Can you see something like the following "Completed DeletedRowKey for Entity"
and then "Deleting document: ID-1" in your solr log?

(sample messages from my Solr log)
Dec 4, 2010 8:25:40 PM org.apache.solr.handler.dataimport.DocBuilder collectDelta
INFO: Completed DeletedRowKey for Entity: product rows obtained : 2
   :
Dec 4, 2010 8:25:40 PM org.apache.solr.handler.dataimport.DocBuilder deleteAll
INFO: Deleting stale documents
Dec 4, 2010 8:25:40 PM org.apache.solr.handler.dataimport.SolrWriter deleteDoc
INFO: Deleting document: OVEN-2
   :

If you cannot find these messages, I think there is something incorrect
setting (but I couldn't find incorrect ones in your data-config.xml...).

Koji
-- 
http://www.rondhuit.com/en/

Re: Problem with DIH delta-import delete.
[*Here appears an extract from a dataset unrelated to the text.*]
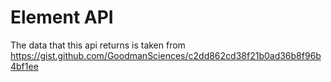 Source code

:# Element API

The data that this api returns is taken from https://gist.github.com/GoodmanSciences/c2dd862cd38f21b0ad36b8f96b4bf1ee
Posted by Matti Oinas <ma...@gmail.com>.
Problem was incorrect pk definition on data-config.xml

<entity name="blog"
                               pk="id"
                             .......
                       <field column="uuid" name="uuid"
template="blog-${blog.id}" />
                       <field column="id" name="blog_id" />

pk attribute needs to be the same as Solr uniqueField, so in my case
changing pk value from id to uuid solved the problem.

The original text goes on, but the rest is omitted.